- Born: India
- Occupation: Ophthalmologist
- Known for: Phacoemulsification
- Spouse: Alka Sachdev
- Children: Two daughters
- Awards: Padma Shri Rashtriya Gaurav Award SAS Silver Medal
- Website: Doctor profile on Centre for Sight

= Mahipal S. Sachdev =

Indian ophthalmologist

Mahipal S. Sachdev is an Indian ophthalmologist and the Chairman of Centre for Sight, a chain of Eye Hospitals in India. He is known as one of the pioneers of the phacoemulsification procedure in India. He is the co-author of A Practical Guide to Phacoemulsification, the first Indian book on the topic. The Government of India awarded him the fourth highest civilian honour of the Padma Shri, in 2007, for his contributions to Indian medicine. He is the Chairman Scientific Committee of the Intraocular Implant and Refractive Society of India, IIRSI.

== Biography ==
Sachdev did his graduate studies in medicine at the All India Institute of Medical Sciences, Delhi and secured his post-graduation in ophthalmology from Dr. R.P. Centre for Ophthalmic Sciences, the apex institute of the Regional Institutes of Ophthalmology in India. In 1989, he received a fellowship and did advanced training on Cornea and Refractive surgery at Georgetown University, Washington DC and joined his alma mater, AIIMS, as a member of faculty where he worked until 1996. When Indraprastha Apollo Hospital opened in 1996, he joined the institution. Simultaneously, he modestly started an eye clinic at Safdarjang Enclave, which grew to become a chain of eye hospitals, starting to function under the brand name Centre for Sight, from 2002 onwards.

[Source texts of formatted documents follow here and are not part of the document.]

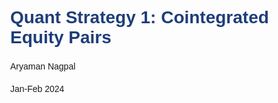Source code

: <!DOCTYPE html>
<html lang="en">
<head>
    <meta charset="UTF-8">
    <meta name="viewport" content="width=device-width, initial-scale=1.0">
    <title>Quant Strategy 1: Cointegrated Equity Pairs</title>
    <style>
        body {
            font-family: Arial, sans-serif;
            margin: 40px;
        }
        h1 {
            color: #1f3d7a;
        }
        p {
            line-height: 1.6;
        }
        .pdf-link {
            margin-top: 20px;
        }
    </style>
</head>
<body>
    <h1>Quant Strategy 1: Cointegrated Equity Pairs</h1>
    <p>Aryaman Nagpal</p>
    <p>Jan-Feb 2024</p>
    <div class="https://github.com/aryamann04/NEWEIGQuantInternship/files/14254910/Quant.Initial.Proposal.pdf">
    </div>
</body>
</html>
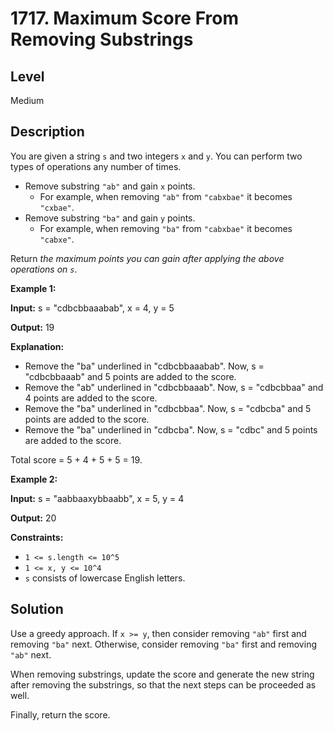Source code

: # 1717. Maximum Score From Removing Substrings
## Level
Medium

## Description
You are given a string `s` and two integers `x` and `y`. You can perform two types of operations any number of times.

* Remove substring `"ab"` and gain `x` points.
   * For example, when removing `"ab"` from `"cabxbae"` it becomes `"cxbae"`.
* Remove substring `"ba"` and gain `y` points.
   * For example, when removing `"ba"` from `"cabxbae"` it becomes `"cabxe"`.

Return *the maximum points you can gain after applying the above operations on `s`*.

**Example 1:**

**Input:** s = "cdbcbbaaabab", x = 4, y = 5

**Output:** 19

**Explanation:**
- Remove the "ba" underlined in "cdbcbbaaabab". Now, s = "cdbcbbaaab" and 5 points are added to the score.
- Remove the "ab" underlined in "cdbcbbaaab". Now, s = "cdbcbbaa" and 4 points are added to the score.
- Remove the "ba" underlined in "cdbcbbaa". Now, s = "cdbcba" and 5 points are added to the score.
- Remove the "ba" underlined in "cdbcba". Now, s = "cdbc" and 5 points are added to the score.

Total score = 5 + 4 + 5 + 5 = 19.

**Example 2:**

**Input:** s = "aabbaaxybbaabb", x = 5, y = 4

**Output:** 20

**Constraints:**

* `1 <= s.length <= 10^5`
* `1 <= x, y <= 10^4`
* `s` consists of lowercase English letters.

## Solution
Use a greedy approach. If `x >= y`, then consider removing `"ab"` first and removing `"ba"` next. Otherwise, consider removing `"ba"` first and removing `"ab"` next.

When removing substrings, update the score and generate the new string after removing the substrings, so that the next steps can be proceeded as well.

Finally, return the score.
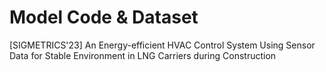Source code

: # Model Code & Dataset
[SIGMETRICS'23] 
An Energy-efficient HVAC Control System Using Sensor Data for Stable Environment in LNG Carriers during Construction
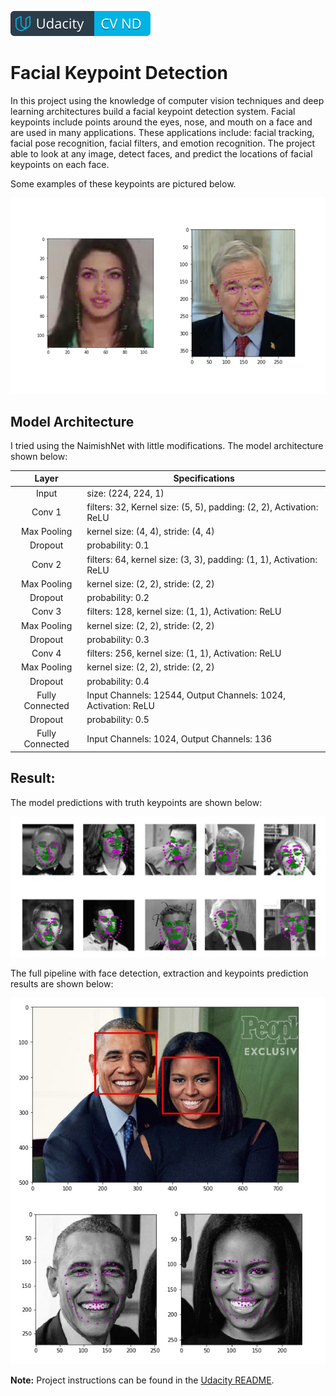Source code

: [![Udacity Computer Vision Nanodegree](../images/cvnd.svg)](https://www.udacity.com/course/computer-vision-nanodegree--nd891)

[image1]: ./images/key_pts_example.png "Facial Keypoint Detection"
[image2]: ./imgs/model_result.JPG "Model Predictions"
[image3]: ./imgs/Face_and_Facial_keypoint_detection_result.jpg "Face and Facial Keypoint detection Result"

# Facial Keypoint Detection

In this project using the knowledge of computer vision techniques and deep learning architectures build a facial keypoint detection system. 
Facial keypoints include points around the eyes, nose, and mouth on a face and are used in many applications. 
These applications include: facial tracking, facial pose recognition, facial filters, and emotion recognition. 
The project able to look at any image, detect faces, and predict the locations of facial keypoints on each face.

Some examples of these keypoints are pictured below.

![Facial Keypoint Detection][image1]

## Model Architecture

I tried using the NaimishNet with little modifications. The model architecture shown below:

|   Layer         		|     Specifications    	        			            | 
|:---------------------:|---------------------------------------------------------| 
|   Input |  size: (224, 224, 1)     |
|   Conv 1  |    filters: 32, Kernel size: (5, 5), padding: (2, 2), Activation: ReLU   |
|   Max Pooling |    kernel size: (4, 4), stride: (4, 4)    |
|   Dropout    |    probability: 0.1    |
|   Conv 2  |   filters: 64, kernel size: (3, 3), padding: (1, 1), Activation: ReLU |
|   Max Pooling |   kernel size: (2, 2), stride: (2, 2)    |
|   Dropout    |    probability: 0.2    |
|   Conv 3  |   filters: 128, kernel size: (1, 1), Activation: ReLU |
|   Max Pooling |   kernel size: (2, 2), stride: (2, 2)    |
|   Dropout    |    probability: 0.3    |
|   Conv 4  |   filters: 256, kernel size: (1, 1), Activation: ReLU |
|   Max Pooling |   kernel size: (2, 2), stride: (2, 2)    |
|   Dropout    |    probability: 0.4    |
|   Fully Connected  |   Input Channels: 12544, Output Channels: 1024, Activation: ReLU |
|   Dropout    |    probability: 0.5    |
|   Fully Connected  |   Input Channels: 1024, Output Channels: 136 |

## Result:

The model predictions with truth keypoints are shown below:

![Model Prediction Result][image2]

The full pipeline with face detection, extraction and keypoints prediction results are shown below:

![Face and Facial Keypoint detection result][image3]

__Note:__ Project instructions can be found in the [Udacity README](README_Udacity.md).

The Summit Autonomous Society of USA has recognized Sachdev as a refractive surgeon and a member of the organization. He serves the Indian Intraocular Implant and Refractive Society as the Chairman of its scientific committee and is the secretary of the Delhi Ophthalmological Society. He has also represented India at the Asian Refractive Council. American Society of Cataract and Refractive Surgery (ASCRS) has accredited his instruction course. He has performed live demonstrations, including the one performed at the Seattle conference of ASCRS. He has delivered several award lectures; Dr. (Col.) B. L. Taneja Memorial Guest Lecture Award at the 1996-97 Delhi State Medical Conference, Prof. L. P. Agarwal Lecture of AIIMS in 2005, and Dr A. D. Grover Memorial Oration of Chandigarh Ophthalmological Society are some of the notable ones among them.

Sachdev published A Practical Guide to Phacoemulsification, a textbook on phacoemulsification co-authored by Tanuj Dada in 2003, reportedly the first Indian book on the subject. He has also edited another book on the medical procedure titled Phacoemulsification. Besides, he has presented more than 150 papers and published over 100 articles, ResearchGate, an online repository, listing 47 of them. The Summit Autonomous Society of USA (SAS) awarded him the silver medal, in 1999, for successfully performing over 1000 LASIK procedures in one year. The Government of India awarded him the civilian honour of the Padma Shri in 2007. Two years later, he received the 2009 Rashtriya Gaurav Award from the Institute For Environment Yoga And Social Security, New Delhi.

Sachdev is married to Alka, a medical doctor, and the couple has two daughters, Ritika and Gitansha, who are both pursuing medical professions.